• **Exercise requirements**
All of the entries must be reproduced exactly, with no images carried over.

===== Data to examine

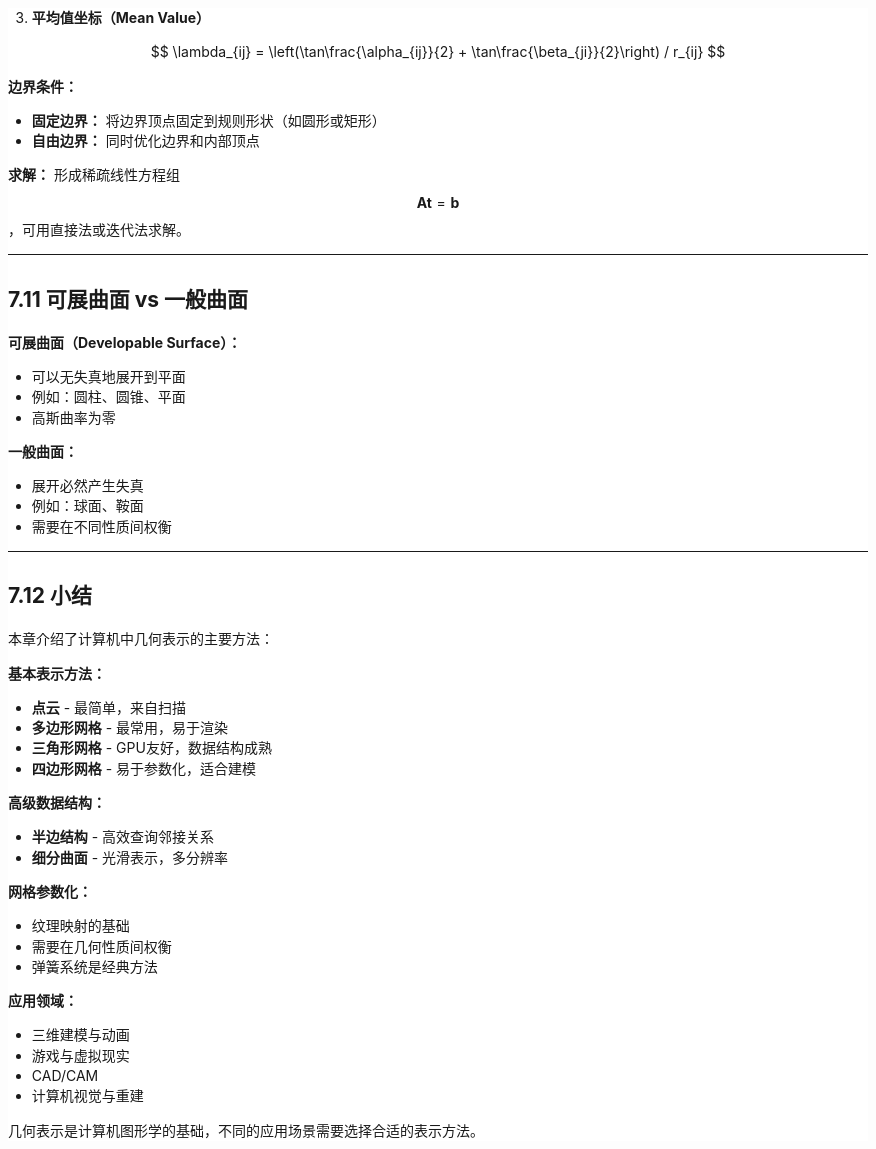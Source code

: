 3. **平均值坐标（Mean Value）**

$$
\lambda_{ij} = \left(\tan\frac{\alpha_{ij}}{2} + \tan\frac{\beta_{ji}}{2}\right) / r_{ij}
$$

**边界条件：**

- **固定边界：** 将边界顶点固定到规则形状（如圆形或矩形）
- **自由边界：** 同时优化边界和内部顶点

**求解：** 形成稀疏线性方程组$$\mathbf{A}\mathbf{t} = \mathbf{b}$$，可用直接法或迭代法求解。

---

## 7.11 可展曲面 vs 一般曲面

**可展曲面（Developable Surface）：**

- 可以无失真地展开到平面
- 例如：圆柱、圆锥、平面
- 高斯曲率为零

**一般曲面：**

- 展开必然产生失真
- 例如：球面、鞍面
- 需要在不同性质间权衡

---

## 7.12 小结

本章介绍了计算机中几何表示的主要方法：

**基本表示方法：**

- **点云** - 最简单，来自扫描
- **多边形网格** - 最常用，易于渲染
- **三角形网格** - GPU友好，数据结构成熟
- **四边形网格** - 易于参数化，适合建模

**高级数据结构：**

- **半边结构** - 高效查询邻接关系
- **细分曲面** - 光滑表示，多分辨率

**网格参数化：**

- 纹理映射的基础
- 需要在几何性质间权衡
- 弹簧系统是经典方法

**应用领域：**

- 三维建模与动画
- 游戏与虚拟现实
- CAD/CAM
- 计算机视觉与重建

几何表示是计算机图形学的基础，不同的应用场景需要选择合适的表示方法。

==========

• **Problem solution**
Source code

: 3. **平均值坐标（Mean Value）**

$$
\lambda_{ij} = \left(\tan\frac{\alpha_{ij}}{2} + \tan\frac{\beta_{ji}}{2}\right) / r_{ij}
$$

**边界条件：**

- **固定边界：** 将边界顶点固定到规则形状（如圆形或矩形）
- **自由边界：** 同时优化边界和内部顶点

**求解：** 形成稀疏线性方程组$$\mathbf{A}\mathbf{t} = \mathbf{b}$$，可用直接法或迭代法求解。

---

## 7.11 可展曲面 vs 一般曲面

**可展曲面（Developable Surface）：**

- 可以无失真地展开到平面
- 例如：圆柱、圆锥、平面
- 高斯曲率为零

**一般曲面：**

- 展开必然产生失真
- 例如：球面、鞍面
- 需要在不同性质间权衡

---

## 7.12 小结

本章介绍了计算机中几何表示的主要方法：

**基本表示方法：**

- **点云** - 最简单，来自扫描
- **多边形网格** - 最常用，易于渲染
- **三角形网格** - GPU友好，数据结构成熟
- **四边形网格** - 易于参数化，适合建模

**高级数据结构：**

- **半边结构** - 高效查询邻接关系
- **细分曲面** - 光滑表示，多分辨率

**网格参数化：**

- 纹理映射的基础
- 需要在几何性质间权衡
- 弹簧系统是经典方法

**应用领域：**

- 三维建模与动画
- 游戏与虚拟现实
- CAD/CAM
- 计算机视觉与重建

几何表示是计算机图形学的基础，不同的应用场景需要选择合适的表示方法。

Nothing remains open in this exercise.